__Problem details__:
Below are entries. Pull out all lines containing "which".

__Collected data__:

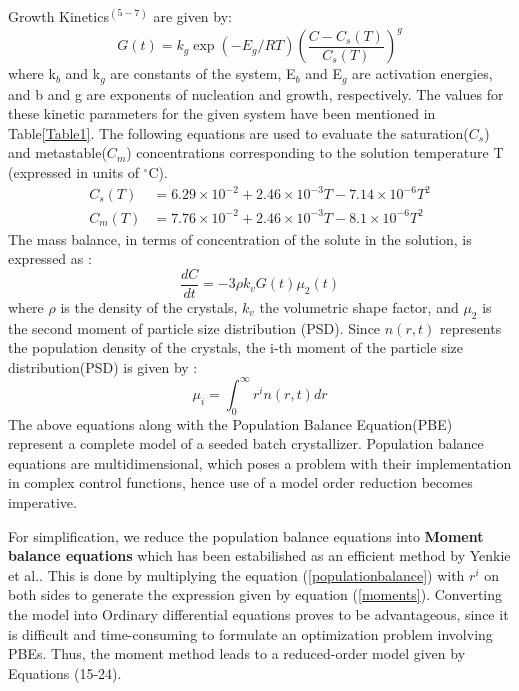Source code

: \documentclass[3p,times]{elsarticle}
\begin{document}
Growth Kinetics$^{(5-7)}$ are given by:
\begin{equation}
G(t) = k_{g}\exp{\left(-E_{g}/RT \right)}\left(\frac{C - C_{s}(T)}{C_{s}(T)}\right)^{g}
\end{equation}
where k$_{b}$ and k$_{g}$ are constants of the system, E$_{b}$ and E$_{g}$ are activation energies, and b and g are exponents of nucleation and growth, respectively. The values for these kinetic parameters for the given system have been mentioned in Table\ref{Table1}. The following equations are used to evaluate the saturation($C_{s}$) and metastable($C_{m}$) concentrations corresponding to the solution temperature T (expressed in units of $^\circ$C)\cite{shi}. \\
\begin{align}
C_{s}(T) &= 6.29\times10^{-2} + 2.46\times10^{-3}T - 7.14\times10^{-6}T^{2} \label{sat}\\
C_{m}(T) &= 7.76\times10^{-2} + 2.46\times10^{-3}T - 8.1\times10^{-6}T^{2} \label{meta}
\end{align} 
The mass balance, in terms of concentration of the solute in the solution, is expressed as :
\begin{equation}
\frac{dC}{dt} = -3\rho{}k_{v}G(t)\mu_{2}(t)
\end{equation}
where $\rho{}$ is the density of the crystals, $k_{v}$ the volumetric shape factor, and $\mu_{2}$ is the second moment of particle size distribution (PSD).
Since $n(r,t)$ represents the population density of the crystals, the i-th moment of the particle size distribution(PSD) is given by :
\begin{equation} \label{moments}
\mu_{i} = \int_{0}^{\infty} r^{i}n(r,t) dr
\end{equation}
The above equations along with the Population Balance Equation(PBE) represent a complete model of a seeded batch crystallizer. 
Population balance equations are multidimensional, which poses a problem with their implementation in complex control functions, hence use of a model order reduction becomes imperative.\par
For simplification, we reduce the population balance equations into \textbf{Moment balance equations} which has been estabilished as an efficient method by Yenkie et al.\cite{yenkie}. This is done by multiplying the equation (\ref{populationbalance})  with $r^{i}$ on both sides to generate the expression given by equation (\ref{moments}). Converting the model into Ordinary differential equations proves to be advantageous, since it is difficult and time-consuming to formulate an optimization problem involving PBEs. Thus, the moment method leads to a reduced-order model given by Equations (15-24).\\ 
\end{document}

__Answer below__:
Population balance equations are multidimensional, which poses a problem with their implementation in complex control functions, hence use of a model order reduction becomes imperative.\par
For simplification, we reduce the population balance equations into \textbf{Moment balance equations} which has been estabilished as an efficient method by Yenkie et al.\cite{yenkie}. This is done by multiplying the equation (\ref{populationbalance})  with $r^{i}$ on both sides to generate the expression given by equation (\ref{moments}). Converting the model into Ordinary differential equations proves to be advantageous, since it is difficult and time-consuming to formulate an optimization problem involving PBEs. Thus, the moment method leads to a reduced-order model given by Equations (15-24).\\ 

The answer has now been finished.